• [Try it] Return the data below exactly, stopping after the line with "For example, if".
··· Input for this task
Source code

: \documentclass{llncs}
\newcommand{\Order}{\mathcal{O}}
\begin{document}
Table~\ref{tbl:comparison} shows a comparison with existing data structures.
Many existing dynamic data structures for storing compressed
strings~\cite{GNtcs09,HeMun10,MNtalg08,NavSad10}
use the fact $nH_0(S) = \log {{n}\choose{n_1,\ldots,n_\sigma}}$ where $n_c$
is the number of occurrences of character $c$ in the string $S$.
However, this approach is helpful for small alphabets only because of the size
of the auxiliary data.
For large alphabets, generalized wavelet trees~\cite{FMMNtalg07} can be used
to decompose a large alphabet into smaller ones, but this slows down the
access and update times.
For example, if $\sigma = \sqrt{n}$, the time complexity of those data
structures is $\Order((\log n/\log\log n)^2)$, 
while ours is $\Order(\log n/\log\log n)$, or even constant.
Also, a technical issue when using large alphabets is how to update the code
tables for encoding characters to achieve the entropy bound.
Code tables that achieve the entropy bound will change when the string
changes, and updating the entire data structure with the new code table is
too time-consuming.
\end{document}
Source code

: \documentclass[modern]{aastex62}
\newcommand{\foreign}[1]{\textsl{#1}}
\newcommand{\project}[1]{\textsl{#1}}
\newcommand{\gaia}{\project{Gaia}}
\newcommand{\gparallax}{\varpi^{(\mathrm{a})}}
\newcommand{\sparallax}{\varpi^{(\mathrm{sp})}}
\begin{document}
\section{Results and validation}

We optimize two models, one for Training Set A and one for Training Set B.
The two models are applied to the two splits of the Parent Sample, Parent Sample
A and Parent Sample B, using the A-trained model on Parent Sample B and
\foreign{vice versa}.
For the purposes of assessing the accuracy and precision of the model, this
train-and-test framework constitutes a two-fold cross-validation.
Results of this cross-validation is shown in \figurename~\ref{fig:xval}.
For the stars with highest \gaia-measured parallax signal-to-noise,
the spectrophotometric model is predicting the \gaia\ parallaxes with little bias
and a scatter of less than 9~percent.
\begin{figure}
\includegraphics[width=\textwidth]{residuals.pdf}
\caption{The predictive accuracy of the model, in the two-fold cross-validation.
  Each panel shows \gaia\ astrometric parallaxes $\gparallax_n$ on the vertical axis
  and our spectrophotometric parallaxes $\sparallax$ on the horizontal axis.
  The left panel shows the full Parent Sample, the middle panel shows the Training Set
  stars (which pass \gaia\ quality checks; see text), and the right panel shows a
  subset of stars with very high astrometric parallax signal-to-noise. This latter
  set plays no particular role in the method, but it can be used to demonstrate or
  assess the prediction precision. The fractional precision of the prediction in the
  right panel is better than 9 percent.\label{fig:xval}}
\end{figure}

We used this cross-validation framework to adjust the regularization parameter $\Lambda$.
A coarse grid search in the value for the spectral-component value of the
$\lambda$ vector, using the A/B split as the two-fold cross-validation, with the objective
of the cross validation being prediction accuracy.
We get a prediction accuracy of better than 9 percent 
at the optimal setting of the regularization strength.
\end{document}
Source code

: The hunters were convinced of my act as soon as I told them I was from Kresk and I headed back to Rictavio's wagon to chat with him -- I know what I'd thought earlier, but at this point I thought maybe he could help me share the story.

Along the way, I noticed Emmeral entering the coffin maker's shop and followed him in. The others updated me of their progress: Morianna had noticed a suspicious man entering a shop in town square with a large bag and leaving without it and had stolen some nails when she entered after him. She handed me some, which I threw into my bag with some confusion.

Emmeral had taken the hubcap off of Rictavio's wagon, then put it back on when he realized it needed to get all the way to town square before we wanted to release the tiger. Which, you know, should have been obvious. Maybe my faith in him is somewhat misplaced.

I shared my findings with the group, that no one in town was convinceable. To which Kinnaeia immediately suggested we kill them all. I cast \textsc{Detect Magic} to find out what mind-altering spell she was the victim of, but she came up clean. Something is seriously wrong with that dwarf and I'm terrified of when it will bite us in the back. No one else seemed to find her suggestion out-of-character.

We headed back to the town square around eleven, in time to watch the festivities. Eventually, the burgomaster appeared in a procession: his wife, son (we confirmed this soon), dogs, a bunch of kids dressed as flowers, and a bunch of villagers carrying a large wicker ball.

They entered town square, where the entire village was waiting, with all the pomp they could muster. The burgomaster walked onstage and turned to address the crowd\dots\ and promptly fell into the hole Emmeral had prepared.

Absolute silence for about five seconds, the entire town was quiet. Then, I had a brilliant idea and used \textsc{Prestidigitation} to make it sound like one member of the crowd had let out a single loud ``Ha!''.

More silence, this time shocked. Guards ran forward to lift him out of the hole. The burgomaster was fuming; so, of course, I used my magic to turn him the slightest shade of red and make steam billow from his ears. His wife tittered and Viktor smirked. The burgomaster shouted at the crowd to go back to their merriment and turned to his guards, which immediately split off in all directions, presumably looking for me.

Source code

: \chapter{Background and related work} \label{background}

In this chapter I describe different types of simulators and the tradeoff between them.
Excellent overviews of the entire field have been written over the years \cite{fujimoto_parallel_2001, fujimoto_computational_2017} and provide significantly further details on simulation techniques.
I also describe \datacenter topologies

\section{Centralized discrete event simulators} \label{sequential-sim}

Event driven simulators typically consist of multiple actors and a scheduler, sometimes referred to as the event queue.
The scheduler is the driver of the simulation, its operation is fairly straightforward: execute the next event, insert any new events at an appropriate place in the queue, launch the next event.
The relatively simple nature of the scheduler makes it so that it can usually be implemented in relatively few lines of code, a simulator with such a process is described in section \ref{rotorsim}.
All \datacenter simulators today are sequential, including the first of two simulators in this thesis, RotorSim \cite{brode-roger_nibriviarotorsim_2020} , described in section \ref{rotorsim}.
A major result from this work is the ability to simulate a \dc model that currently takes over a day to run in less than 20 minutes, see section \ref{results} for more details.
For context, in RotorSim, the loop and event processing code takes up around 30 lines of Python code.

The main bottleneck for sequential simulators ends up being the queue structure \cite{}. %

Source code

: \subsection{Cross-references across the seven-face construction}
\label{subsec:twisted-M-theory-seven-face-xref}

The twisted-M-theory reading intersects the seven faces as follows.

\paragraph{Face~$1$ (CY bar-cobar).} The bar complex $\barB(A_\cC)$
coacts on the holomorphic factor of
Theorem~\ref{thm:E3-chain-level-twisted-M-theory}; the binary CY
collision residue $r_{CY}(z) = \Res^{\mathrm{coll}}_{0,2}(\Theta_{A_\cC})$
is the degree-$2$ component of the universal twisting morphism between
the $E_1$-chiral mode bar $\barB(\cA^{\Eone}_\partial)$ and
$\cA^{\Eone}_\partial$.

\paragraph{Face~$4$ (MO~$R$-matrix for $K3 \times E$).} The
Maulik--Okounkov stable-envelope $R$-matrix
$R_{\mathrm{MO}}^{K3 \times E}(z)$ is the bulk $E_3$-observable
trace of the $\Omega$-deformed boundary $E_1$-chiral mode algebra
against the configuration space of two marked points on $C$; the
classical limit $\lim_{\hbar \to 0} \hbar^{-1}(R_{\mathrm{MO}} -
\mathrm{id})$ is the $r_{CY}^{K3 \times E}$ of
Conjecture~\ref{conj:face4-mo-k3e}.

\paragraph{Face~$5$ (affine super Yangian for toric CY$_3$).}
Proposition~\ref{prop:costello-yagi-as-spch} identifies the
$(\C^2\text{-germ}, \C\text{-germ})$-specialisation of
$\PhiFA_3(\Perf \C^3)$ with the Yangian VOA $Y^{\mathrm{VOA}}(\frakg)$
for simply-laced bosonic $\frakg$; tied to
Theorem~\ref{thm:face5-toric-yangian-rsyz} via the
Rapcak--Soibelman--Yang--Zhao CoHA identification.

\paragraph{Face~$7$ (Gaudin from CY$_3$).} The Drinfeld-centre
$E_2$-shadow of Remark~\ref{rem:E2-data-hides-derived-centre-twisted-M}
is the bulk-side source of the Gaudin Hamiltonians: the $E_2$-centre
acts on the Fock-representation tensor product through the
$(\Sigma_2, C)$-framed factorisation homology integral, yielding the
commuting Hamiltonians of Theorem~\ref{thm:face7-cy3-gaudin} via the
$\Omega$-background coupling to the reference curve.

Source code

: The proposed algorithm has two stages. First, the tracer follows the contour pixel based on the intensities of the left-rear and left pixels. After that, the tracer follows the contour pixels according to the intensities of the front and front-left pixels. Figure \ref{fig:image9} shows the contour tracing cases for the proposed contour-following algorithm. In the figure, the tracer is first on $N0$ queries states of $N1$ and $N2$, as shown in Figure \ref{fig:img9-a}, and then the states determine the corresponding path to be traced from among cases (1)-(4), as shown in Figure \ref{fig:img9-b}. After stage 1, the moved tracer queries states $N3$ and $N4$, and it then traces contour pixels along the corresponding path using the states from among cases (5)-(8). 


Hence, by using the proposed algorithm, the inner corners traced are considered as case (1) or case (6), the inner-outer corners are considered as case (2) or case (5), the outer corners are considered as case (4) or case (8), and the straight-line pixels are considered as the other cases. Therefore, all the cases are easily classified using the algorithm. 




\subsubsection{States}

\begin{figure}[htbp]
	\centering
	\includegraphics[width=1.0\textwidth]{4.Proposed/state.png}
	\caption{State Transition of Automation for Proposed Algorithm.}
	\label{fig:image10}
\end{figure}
······
• [Completed task]
Source code

: \documentclass{llncs}
\newcommand{\Order}{\mathcal{O}}
\begin{document}
Table~\ref{tbl:comparison} shows a comparison with existing data structures.
Many existing dynamic data structures for storing compressed
strings~\cite{GNtcs09,HeMun10,MNtalg08,NavSad10}
use the fact $nH_0(S) = \log {{n}\choose{n_1,\ldots,n_\sigma}}$ where $n_c$
is the number of occurrences of character $c$ in the string $S$.
However, this approach is helpful for small alphabets only because of the size
of the auxiliary data.
For large alphabets, generalized wavelet trees~\cite{FMMNtalg07} can be used
to decompose a large alphabet into smaller ones, but this slows down the
access and update times.
For example, if $\sigma = \sqrt{n}$, the time complexity of those data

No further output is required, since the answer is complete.